Health minister Barbara Hogan is optimistic that the rate of new HIV/AIDS infections can be halved within the next two years through the One Love campaign, which was launched in Orlando, Soweto, on Saturday.
The campaign seeks to educate people about having no more than one sexual partner.
Hogan said that poverty was driving many women to prostitution and unsafe sexual practices.
"We must find out what is motivating people to act this way, we need to speak to communities and get to the root of what causes this," she said.
Writing in the journal Science, Harvard researchers last year argued that male circumicision and the reduction of multiple sexual partnerships should play a greater part in prevention strategies.

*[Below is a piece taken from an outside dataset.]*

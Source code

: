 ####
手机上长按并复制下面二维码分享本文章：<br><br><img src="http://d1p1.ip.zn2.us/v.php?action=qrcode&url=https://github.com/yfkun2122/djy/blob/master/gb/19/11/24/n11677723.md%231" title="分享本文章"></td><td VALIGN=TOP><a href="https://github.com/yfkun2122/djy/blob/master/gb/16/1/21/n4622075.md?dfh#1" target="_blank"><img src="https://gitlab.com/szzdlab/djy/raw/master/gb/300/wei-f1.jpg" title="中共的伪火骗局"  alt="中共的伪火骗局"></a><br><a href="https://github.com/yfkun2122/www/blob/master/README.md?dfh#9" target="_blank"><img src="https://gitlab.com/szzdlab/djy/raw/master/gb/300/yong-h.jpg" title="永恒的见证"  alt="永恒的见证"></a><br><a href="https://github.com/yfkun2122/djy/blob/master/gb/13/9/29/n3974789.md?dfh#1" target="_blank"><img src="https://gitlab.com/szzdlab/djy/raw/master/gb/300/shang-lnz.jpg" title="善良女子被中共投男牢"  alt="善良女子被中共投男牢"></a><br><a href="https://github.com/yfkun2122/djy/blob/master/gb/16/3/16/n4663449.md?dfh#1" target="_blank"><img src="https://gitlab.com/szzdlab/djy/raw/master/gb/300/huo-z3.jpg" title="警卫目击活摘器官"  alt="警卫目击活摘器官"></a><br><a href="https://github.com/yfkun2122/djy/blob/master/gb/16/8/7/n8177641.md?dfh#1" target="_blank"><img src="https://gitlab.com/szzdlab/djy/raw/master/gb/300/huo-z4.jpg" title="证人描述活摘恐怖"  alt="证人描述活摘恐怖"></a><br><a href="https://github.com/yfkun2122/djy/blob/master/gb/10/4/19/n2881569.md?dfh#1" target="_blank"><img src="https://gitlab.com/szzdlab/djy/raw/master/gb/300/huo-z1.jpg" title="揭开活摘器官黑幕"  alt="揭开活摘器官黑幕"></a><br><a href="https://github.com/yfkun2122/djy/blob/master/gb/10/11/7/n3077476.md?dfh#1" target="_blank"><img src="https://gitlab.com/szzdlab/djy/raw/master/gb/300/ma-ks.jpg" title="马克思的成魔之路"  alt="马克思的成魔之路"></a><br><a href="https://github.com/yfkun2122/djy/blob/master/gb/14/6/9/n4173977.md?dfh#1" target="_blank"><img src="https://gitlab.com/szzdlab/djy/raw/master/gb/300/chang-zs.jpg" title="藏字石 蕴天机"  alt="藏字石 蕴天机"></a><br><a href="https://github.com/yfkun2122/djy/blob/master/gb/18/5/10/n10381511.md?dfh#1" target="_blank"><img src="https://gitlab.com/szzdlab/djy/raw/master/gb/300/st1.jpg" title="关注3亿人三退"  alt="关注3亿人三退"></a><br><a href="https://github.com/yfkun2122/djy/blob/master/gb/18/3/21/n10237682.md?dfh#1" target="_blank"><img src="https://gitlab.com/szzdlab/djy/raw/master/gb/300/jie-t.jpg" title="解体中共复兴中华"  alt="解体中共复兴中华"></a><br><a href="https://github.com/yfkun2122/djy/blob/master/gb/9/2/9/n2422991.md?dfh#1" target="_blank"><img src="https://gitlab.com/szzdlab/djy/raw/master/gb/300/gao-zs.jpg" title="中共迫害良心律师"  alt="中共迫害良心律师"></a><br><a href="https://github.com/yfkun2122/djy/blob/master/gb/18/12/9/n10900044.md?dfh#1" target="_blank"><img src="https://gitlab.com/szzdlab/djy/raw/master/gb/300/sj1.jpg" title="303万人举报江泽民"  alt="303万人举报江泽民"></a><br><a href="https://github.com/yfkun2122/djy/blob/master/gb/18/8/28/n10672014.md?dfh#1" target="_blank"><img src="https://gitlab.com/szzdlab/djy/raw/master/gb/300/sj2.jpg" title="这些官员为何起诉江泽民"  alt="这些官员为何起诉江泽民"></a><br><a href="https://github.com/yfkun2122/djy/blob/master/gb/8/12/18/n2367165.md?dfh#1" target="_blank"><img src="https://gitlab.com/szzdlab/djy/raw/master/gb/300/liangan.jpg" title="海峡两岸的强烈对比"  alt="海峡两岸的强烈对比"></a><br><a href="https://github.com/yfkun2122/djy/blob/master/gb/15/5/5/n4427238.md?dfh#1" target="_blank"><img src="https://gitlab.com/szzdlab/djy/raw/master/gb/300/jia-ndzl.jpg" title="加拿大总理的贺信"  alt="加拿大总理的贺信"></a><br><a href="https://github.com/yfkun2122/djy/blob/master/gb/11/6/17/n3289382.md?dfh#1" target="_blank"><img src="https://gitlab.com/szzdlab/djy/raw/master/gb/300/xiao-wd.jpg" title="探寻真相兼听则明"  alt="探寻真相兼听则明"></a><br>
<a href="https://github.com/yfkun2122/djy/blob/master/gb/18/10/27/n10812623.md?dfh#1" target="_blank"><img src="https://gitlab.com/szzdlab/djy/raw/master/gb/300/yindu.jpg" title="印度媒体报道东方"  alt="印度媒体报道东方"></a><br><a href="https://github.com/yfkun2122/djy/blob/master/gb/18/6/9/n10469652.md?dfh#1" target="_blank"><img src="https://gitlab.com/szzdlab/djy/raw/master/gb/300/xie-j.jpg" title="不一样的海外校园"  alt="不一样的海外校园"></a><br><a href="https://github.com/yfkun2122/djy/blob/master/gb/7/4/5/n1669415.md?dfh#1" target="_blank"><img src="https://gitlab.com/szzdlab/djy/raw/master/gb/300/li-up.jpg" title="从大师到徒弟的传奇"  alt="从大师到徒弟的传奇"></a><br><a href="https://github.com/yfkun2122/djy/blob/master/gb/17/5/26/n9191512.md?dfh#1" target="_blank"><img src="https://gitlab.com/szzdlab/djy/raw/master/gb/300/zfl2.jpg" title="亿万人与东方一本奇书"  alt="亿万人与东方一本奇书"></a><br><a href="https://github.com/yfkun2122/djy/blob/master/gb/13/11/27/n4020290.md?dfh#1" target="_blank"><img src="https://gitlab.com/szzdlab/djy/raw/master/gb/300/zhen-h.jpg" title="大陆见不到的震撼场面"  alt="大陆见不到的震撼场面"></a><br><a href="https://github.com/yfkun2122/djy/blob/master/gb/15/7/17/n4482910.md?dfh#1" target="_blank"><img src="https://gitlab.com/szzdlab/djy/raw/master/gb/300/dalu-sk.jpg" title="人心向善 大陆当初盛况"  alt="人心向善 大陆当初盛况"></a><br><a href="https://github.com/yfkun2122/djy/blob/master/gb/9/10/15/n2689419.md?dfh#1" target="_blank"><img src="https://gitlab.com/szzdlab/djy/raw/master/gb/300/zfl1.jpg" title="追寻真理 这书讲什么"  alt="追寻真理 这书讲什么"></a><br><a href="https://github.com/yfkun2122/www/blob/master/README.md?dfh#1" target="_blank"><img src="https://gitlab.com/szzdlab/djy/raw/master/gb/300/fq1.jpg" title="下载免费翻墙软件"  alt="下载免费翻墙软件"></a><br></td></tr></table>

Despite relatively large investments in Aids prevention efforts for some years now, including sizeable spending in some of the most heavily affected countries (such as South Africa and Botswana), it’s clear that we need to do a better job of reducing the rate of new HIV infections. We need a fairly dramatic shift in priorities, not just a minor tweaking,” said Daniel Halperin, one of the paper’s lead authors.
The most common HIV prevention strategies — condom promotion, HIV testing, treatment of other sexually transmitted infections (STIs), vaccine and microbicide research, and abstinence — are having a limited impact on the predominantly heterosexual epidemics found in Africa, the researchers said.